Exercise requirements
From the first line to the last, repeat the data below exactly.

The data

· · · · · · ·

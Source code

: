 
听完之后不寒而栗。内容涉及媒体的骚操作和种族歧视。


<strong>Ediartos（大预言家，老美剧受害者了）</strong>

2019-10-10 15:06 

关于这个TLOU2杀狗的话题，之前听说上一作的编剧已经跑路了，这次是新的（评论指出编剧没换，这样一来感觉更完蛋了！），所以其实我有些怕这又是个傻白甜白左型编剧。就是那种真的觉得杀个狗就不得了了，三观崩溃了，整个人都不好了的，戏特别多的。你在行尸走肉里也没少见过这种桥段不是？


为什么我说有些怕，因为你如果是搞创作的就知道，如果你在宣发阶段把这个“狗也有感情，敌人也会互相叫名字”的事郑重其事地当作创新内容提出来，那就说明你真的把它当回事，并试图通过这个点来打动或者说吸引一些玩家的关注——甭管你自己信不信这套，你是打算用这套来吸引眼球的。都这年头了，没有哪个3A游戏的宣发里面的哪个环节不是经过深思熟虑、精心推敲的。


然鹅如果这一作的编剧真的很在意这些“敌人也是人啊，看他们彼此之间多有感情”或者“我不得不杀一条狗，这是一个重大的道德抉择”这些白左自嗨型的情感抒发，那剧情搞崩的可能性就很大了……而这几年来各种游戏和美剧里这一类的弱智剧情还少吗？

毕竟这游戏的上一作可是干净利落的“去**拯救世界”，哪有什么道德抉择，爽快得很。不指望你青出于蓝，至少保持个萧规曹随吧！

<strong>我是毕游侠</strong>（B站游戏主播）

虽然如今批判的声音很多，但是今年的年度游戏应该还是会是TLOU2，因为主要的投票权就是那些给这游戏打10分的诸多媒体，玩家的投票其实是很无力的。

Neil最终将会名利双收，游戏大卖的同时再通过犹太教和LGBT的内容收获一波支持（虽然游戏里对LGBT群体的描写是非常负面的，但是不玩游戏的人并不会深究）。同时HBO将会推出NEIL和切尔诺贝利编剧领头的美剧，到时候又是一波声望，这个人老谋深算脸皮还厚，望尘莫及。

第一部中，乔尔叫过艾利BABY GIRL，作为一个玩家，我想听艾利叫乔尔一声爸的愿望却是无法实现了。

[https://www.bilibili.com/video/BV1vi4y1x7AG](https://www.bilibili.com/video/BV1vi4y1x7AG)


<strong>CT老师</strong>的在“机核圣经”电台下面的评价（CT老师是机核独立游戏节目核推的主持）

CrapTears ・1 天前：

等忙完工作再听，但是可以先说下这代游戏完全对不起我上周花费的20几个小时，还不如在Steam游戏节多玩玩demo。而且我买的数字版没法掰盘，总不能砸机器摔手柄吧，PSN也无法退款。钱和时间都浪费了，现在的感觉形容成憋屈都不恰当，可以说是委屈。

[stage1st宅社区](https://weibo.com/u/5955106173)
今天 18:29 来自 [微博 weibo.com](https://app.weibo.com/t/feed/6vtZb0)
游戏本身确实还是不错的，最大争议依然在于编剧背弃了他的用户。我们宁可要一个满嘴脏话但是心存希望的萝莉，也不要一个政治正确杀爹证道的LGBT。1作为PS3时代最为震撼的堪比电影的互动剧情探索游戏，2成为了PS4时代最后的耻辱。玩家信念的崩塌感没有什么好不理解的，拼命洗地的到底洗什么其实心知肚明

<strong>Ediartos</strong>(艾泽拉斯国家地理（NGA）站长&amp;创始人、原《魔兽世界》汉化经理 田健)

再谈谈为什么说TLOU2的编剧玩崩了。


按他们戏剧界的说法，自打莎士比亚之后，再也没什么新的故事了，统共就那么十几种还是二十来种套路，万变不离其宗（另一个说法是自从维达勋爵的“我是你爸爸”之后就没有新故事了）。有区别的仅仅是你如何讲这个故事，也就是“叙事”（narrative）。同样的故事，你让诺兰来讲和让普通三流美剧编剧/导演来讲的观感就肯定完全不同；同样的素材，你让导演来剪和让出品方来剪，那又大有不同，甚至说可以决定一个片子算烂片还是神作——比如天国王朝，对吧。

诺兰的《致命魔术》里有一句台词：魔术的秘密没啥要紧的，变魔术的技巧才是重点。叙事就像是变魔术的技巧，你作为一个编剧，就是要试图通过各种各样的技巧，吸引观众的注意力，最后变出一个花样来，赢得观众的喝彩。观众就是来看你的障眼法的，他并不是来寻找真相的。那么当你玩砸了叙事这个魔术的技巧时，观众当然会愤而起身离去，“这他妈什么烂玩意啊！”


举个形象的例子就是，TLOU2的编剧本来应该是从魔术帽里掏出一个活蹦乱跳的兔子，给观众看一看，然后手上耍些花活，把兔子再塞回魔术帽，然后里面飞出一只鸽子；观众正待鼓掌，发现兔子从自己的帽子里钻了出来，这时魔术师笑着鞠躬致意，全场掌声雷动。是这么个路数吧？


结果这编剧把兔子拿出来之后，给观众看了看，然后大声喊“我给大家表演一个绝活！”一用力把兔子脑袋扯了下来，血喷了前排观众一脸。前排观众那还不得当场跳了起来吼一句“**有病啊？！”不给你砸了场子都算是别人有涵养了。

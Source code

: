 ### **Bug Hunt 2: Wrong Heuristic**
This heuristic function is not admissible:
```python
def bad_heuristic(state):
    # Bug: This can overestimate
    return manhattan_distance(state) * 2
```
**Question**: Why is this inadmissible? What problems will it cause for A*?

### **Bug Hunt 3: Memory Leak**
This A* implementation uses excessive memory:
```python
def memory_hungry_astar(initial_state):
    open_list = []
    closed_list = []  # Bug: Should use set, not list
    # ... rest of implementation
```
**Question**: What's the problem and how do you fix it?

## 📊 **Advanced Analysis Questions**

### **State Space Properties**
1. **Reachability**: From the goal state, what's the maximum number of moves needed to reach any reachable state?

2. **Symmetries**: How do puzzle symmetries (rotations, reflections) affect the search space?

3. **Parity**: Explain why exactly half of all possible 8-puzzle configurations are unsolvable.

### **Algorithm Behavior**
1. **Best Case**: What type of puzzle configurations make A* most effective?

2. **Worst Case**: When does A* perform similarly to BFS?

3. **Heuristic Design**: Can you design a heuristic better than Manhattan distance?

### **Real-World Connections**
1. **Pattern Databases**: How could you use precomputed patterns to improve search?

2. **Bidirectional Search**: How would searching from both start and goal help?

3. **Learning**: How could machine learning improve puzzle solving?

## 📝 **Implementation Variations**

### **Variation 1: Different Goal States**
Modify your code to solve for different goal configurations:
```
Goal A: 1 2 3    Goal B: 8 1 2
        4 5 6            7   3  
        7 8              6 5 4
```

· · · · · · ·

Solution below
Source code

: 
听完之后不寒而栗。内容涉及媒体的骚操作和种族歧视。


<strong>Ediartos（大预言家，老美剧受害者了）</strong>

2019-10-10 15:06 

关于这个TLOU2杀狗的话题，之前听说上一作的编剧已经跑路了，这次是新的（评论指出编剧没换，这样一来感觉更完蛋了！），所以其实我有些怕这又是个傻白甜白左型编剧。就是那种真的觉得杀个狗就不得了了，三观崩溃了，整个人都不好了的，戏特别多的。你在行尸走肉里也没少见过这种桥段不是？


为什么我说有些怕，因为你如果是搞创作的就知道，如果你在宣发阶段把这个“狗也有感情，敌人也会互相叫名字”的事郑重其事地当作创新内容提出来，那就说明你真的把它当回事，并试图通过这个点来打动或者说吸引一些玩家的关注——甭管你自己信不信这套，你是打算用这套来吸引眼球的。都这年头了，没有哪个3A游戏的宣发里面的哪个环节不是经过深思熟虑、精心推敲的。


然鹅如果这一作的编剧真的很在意这些“敌人也是人啊，看他们彼此之间多有感情”或者“我不得不杀一条狗，这是一个重大的道德抉择”这些白左自嗨型的情感抒发，那剧情搞崩的可能性就很大了……而这几年来各种游戏和美剧里这一类的弱智剧情还少吗？

毕竟这游戏的上一作可是干净利落的“去**拯救世界”，哪有什么道德抉择，爽快得很。不指望你青出于蓝，至少保持个萧规曹随吧！

<strong>我是毕游侠</strong>（B站游戏主播）

虽然如今批判的声音很多，但是今年的年度游戏应该还是会是TLOU2，因为主要的投票权就是那些给这游戏打10分的诸多媒体，玩家的投票其实是很无力的。

Neil最终将会名利双收，游戏大卖的同时再通过犹太教和LGBT的内容收获一波支持（虽然游戏里对LGBT群体的描写是非常负面的，但是不玩游戏的人并不会深究）。同时HBO将会推出NEIL和切尔诺贝利编剧领头的美剧，到时候又是一波声望，这个人老谋深算脸皮还厚，望尘莫及。

第一部中，乔尔叫过艾利BABY GIRL，作为一个玩家，我想听艾利叫乔尔一声爸的愿望却是无法实现了。

[https://www.bilibili.com/video/BV1vi4y1x7AG](https://www.bilibili.com/video/BV1vi4y1x7AG)


<strong>CT老师</strong>的在“机核圣经”电台下面的评价（CT老师是机核独立游戏节目核推的主持）

CrapTears ・1 天前：

等忙完工作再听，但是可以先说下这代游戏完全对不起我上周花费的20几个小时，还不如在Steam游戏节多玩玩demo。而且我买的数字版没法掰盘，总不能砸机器摔手柄吧，PSN也无法退款。钱和时间都浪费了，现在的感觉形容成憋屈都不恰当，可以说是委屈。

[stage1st宅社区](https://weibo.com/u/5955106173)
今天 18:29 来自 [微博 weibo.com](https://app.weibo.com/t/feed/6vtZb0)
游戏本身确实还是不错的，最大争议依然在于编剧背弃了他的用户。我们宁可要一个满嘴脏话但是心存希望的萝莉，也不要一个政治正确杀爹证道的LGBT。1作为PS3时代最为震撼的堪比电影的互动剧情探索游戏，2成为了PS4时代最后的耻辱。玩家信念的崩塌感没有什么好不理解的，拼命洗地的到底洗什么其实心知肚明

<strong>Ediartos</strong>(艾泽拉斯国家地理（NGA）站长&amp;创始人、原《魔兽世界》汉化经理 田健)

再谈谈为什么说TLOU2的编剧玩崩了。


按他们戏剧界的说法，自打莎士比亚之后，再也没什么新的故事了，统共就那么十几种还是二十来种套路，万变不离其宗（另一个说法是自从维达勋爵的“我是你爸爸”之后就没有新故事了）。有区别的仅仅是你如何讲这个故事，也就是“叙事”（narrative）。同样的故事，你让诺兰来讲和让普通三流美剧编剧/导演来讲的观感就肯定完全不同；同样的素材，你让导演来剪和让出品方来剪，那又大有不同，甚至说可以决定一个片子算烂片还是神作——比如天国王朝，对吧。

诺兰的《致命魔术》里有一句台词：魔术的秘密没啥要紧的，变魔术的技巧才是重点。叙事就像是变魔术的技巧，你作为一个编剧，就是要试图通过各种各样的技巧，吸引观众的注意力，最后变出一个花样来，赢得观众的喝彩。观众就是来看你的障眼法的，他并不是来寻找真相的。那么当你玩砸了叙事这个魔术的技巧时，观众当然会愤而起身离去，“这他妈什么烂玩意啊！”


举个形象的例子就是，TLOU2的编剧本来应该是从魔术帽里掏出一个活蹦乱跳的兔子，给观众看一看，然后手上耍些花活，把兔子再塞回魔术帽，然后里面飞出一只鸽子；观众正待鼓掌，发现兔子从自己的帽子里钻了出来，这时魔术师笑着鞠躬致意，全场掌声雷动。是这么个路数吧？


结果这编剧把兔子拿出来之后，给观众看了看，然后大声喊“我给大家表演一个绝活！”一用力把兔子脑袋扯了下来，血喷了前排观众一脸。前排观众那还不得当场跳了起来吼一句“**有病啊？！”不给你砸了场子都算是别人有涵养了。

Source code

: ### **Bug Hunt 2: Wrong Heuristic**
This heuristic function is not admissible:
```python
def bad_heuristic(state):
    # Bug: This can overestimate
    return manhattan_distance(state) * 2
```
**Question**: Why is this inadmissible? What problems will it cause for A*?

### **Bug Hunt 3: Memory Leak**
This A* implementation uses excessive memory:
```python
def memory_hungry_astar(initial_state):
    open_list = []
    closed_list = []  # Bug: Should use set, not list
    # ... rest of implementation
```
**Question**: What's the problem and how do you fix it?

## 📊 **Advanced Analysis Questions**

### **State Space Properties**
1. **Reachability**: From the goal state, what's the maximum number of moves needed to reach any reachable state?

2. **Symmetries**: How do puzzle symmetries (rotations, reflections) affect the search space?

3. **Parity**: Explain why exactly half of all possible 8-puzzle configurations are unsolvable.

### **Algorithm Behavior**
1. **Best Case**: What type of puzzle configurations make A* most effective?

2. **Worst Case**: When does A* perform similarly to BFS?

3. **Heuristic Design**: Can you design a heuristic better than Manhattan distance?

### **Real-World Connections**
1. **Pattern Databases**: How could you use precomputed patterns to improve search?

2. **Bidirectional Search**: How would searching from both start and goal help?

3. **Learning**: How could machine learning improve puzzle solving?

## 📝 **Implementation Variations**

### **Variation 1: Different Goal States**
Modify your code to solve for different goal configurations:
```
Goal A: 1 2 3    Goal B: 8 1 2
        4 5 6            7   3  
        7 8              6 5 4
```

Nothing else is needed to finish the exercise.